* Entries shown:
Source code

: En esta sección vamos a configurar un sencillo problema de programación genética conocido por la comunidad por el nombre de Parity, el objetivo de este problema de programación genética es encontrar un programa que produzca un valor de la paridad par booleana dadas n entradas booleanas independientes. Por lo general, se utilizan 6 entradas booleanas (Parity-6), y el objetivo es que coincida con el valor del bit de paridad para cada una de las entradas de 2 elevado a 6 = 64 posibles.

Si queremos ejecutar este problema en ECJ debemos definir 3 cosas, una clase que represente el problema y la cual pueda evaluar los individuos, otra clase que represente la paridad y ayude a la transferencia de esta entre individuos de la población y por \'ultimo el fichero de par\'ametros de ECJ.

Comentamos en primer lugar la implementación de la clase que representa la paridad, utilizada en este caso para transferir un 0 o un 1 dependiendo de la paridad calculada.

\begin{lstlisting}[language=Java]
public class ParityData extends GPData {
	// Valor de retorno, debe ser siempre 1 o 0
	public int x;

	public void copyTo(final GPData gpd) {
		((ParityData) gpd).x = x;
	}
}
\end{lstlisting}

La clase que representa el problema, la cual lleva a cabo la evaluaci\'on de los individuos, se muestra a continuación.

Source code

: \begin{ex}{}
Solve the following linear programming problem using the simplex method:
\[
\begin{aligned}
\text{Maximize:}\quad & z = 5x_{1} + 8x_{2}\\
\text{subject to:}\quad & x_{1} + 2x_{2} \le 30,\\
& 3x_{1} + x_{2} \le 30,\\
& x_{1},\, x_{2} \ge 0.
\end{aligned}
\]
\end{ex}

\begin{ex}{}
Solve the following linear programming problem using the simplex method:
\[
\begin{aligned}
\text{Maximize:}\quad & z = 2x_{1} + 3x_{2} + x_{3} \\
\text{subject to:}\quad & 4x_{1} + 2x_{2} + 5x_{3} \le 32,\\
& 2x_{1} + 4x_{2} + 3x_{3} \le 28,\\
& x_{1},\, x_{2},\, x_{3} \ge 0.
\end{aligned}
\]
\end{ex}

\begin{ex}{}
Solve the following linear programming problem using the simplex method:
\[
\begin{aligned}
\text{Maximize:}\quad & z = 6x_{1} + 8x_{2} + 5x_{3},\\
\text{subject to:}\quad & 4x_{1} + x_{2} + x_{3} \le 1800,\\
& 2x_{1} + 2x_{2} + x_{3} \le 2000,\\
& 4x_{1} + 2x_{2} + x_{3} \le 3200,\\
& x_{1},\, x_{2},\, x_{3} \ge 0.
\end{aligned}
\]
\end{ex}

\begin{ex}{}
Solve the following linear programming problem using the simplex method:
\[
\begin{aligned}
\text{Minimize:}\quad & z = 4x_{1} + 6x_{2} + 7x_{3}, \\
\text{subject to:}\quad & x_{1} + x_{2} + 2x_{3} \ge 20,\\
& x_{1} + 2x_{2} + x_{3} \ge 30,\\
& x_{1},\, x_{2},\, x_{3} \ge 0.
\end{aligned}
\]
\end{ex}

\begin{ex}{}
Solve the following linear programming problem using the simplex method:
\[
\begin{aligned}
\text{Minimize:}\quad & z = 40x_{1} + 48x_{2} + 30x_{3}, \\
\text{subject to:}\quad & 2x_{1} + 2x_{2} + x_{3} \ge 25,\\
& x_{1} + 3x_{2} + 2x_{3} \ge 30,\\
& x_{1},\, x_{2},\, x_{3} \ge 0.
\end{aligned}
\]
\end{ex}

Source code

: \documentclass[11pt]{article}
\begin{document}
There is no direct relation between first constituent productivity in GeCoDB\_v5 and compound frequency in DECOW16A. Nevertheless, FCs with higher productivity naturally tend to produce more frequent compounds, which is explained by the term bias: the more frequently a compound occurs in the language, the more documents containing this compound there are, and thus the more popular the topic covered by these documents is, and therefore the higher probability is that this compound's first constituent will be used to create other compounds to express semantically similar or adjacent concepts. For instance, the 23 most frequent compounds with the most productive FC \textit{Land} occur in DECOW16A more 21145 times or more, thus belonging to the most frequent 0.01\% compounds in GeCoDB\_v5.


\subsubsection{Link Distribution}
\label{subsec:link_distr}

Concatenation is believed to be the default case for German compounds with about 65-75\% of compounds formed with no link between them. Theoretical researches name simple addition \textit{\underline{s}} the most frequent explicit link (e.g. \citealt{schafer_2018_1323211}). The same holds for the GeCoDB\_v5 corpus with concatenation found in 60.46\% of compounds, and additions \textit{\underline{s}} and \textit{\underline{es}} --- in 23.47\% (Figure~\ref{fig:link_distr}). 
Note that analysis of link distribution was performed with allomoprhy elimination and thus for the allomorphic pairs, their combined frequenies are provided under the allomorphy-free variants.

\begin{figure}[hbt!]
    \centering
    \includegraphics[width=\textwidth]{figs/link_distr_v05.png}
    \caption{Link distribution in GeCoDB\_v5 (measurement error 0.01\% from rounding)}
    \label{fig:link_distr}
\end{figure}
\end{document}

* Work request: Retype each of the preceding records exactly as printed.

* Written response:
Source code

: En esta sección vamos a configurar un sencillo problema de programación genética conocido por la comunidad por el nombre de Parity, el objetivo de este problema de programación genética es encontrar un programa que produzca un valor de la paridad par booleana dadas n entradas booleanas independientes. Por lo general, se utilizan 6 entradas booleanas (Parity-6), y el objetivo es que coincida con el valor del bit de paridad para cada una de las entradas de 2 elevado a 6 = 64 posibles.

Si queremos ejecutar este problema en ECJ debemos definir 3 cosas, una clase que represente el problema y la cual pueda evaluar los individuos, otra clase que represente la paridad y ayude a la transferencia de esta entre individuos de la población y por \'ultimo el fichero de par\'ametros de ECJ.

Comentamos en primer lugar la implementación de la clase que representa la paridad, utilizada en este caso para transferir un 0 o un 1 dependiendo de la paridad calculada.

\begin{lstlisting}[language=Java]
public class ParityData extends GPData {
	// Valor de retorno, debe ser siempre 1 o 0
	public int x;

	public void copyTo(final GPData gpd) {
		((ParityData) gpd).x = x;
	}
}
\end{lstlisting}

La clase que representa el problema, la cual lleva a cabo la evaluaci\'on de los individuos, se muestra a continuación.

Source code

: \begin{ex}{}
Solve the following linear programming problem using the simplex method:
\[
\begin{aligned}
\text{Maximize:}\quad & z = 5x_{1} + 8x_{2}\\
\text{subject to:}\quad & x_{1} + 2x_{2} \le 30,\\
& 3x_{1} + x_{2} \le 30,\\
& x_{1},\, x_{2} \ge 0.
\end{aligned}
\]
\end{ex}

\begin{ex}{}
Solve the following linear programming problem using the simplex method:
\[
\begin{aligned}
\text{Maximize:}\quad & z = 2x_{1} + 3x_{2} + x_{3} \\
\text{subject to:}\quad & 4x_{1} + 2x_{2} + 5x_{3} \le 32,\\
& 2x_{1} + 4x_{2} + 3x_{3} \le 28,\\
& x_{1},\, x_{2},\, x_{3} \ge 0.
\end{aligned}
\]
\end{ex}

\begin{ex}{}
Solve the following linear programming problem using the simplex method:
\[
\begin{aligned}
\text{Maximize:}\quad & z = 6x_{1} + 8x_{2} + 5x_{3},\\
\text{subject to:}\quad & 4x_{1} + x_{2} + x_{3} \le 1800,\\
& 2x_{1} + 2x_{2} + x_{3} \le 2000,\\
& 4x_{1} + 2x_{2} + x_{3} \le 3200,\\
& x_{1},\, x_{2},\, x_{3} \ge 0.
\end{aligned}
\]
\end{ex}

\begin{ex}{}
Solve the following linear programming problem using the simplex method:
\[
\begin{aligned}
\text{Minimize:}\quad & z = 4x_{1} + 6x_{2} + 7x_{3}, \\
\text{subject to:}\quad & x_{1} + x_{2} + 2x_{3} \ge 20,\\
& x_{1} + 2x_{2} + x_{3} \ge 30,\\
& x_{1},\, x_{2},\, x_{3} \ge 0.
\end{aligned}
\]
\end{ex}

\begin{ex}{}
Solve the following linear programming problem using the simplex method:
\[
\begin{aligned}
\text{Minimize:}\quad & z = 40x_{1} + 48x_{2} + 30x_{3}, \\
\text{subject to:}\quad & 2x_{1} + 2x_{2} + x_{3} \ge 25,\\
& x_{1} + 3x_{2} + 2x_{3} \ge 30,\\
& x_{1},\, x_{2},\, x_{3} \ge 0.
\end{aligned}
\]
\end{ex}

Source code

: \documentclass[11pt]{article}
\begin{document}
There is no direct relation between first constituent productivity in GeCoDB\_v5 and compound frequency in DECOW16A. Nevertheless, FCs with higher productivity naturally tend to produce more frequent compounds, which is explained by the term bias: the more frequently a compound occurs in the language, the more documents containing this compound there are, and thus the more popular the topic covered by these documents is, and therefore the higher probability is that this compound's first constituent will be used to create other compounds to express semantically similar or adjacent concepts. For instance, the 23 most frequent compounds with the most productive FC \textit{Land} occur in DECOW16A more 21145 times or more, thus belonging to the most frequent 0.01\% compounds in GeCoDB\_v5.


\subsubsection{Link Distribution}
\label{subsec:link_distr}

Concatenation is believed to be the default case for German compounds with about 65-75\% of compounds formed with no link between them. Theoretical researches name simple addition \textit{\underline{s}} the most frequent explicit link (e.g. \citealt{schafer_2018_1323211}). The same holds for the GeCoDB\_v5 corpus with concatenation found in 60.46\% of compounds, and additions \textit{\underline{s}} and \textit{\underline{es}} --- in 23.47\% (Figure~\ref{fig:link_distr}). 
Note that analysis of link distribution was performed with allomoprhy elimination and thus for the allomorphic pairs, their combined frequenies are provided under the allomorphy-free variants.

\begin{figure}[hbt!]
    \centering
    \includegraphics[width=\textwidth]{figs/link_distr_v05.png}
    \caption{Link distribution in GeCoDB\_v5 (measurement error 0.01\% from rounding)}
    \label{fig:link_distr}
\end{figure}
\end{document}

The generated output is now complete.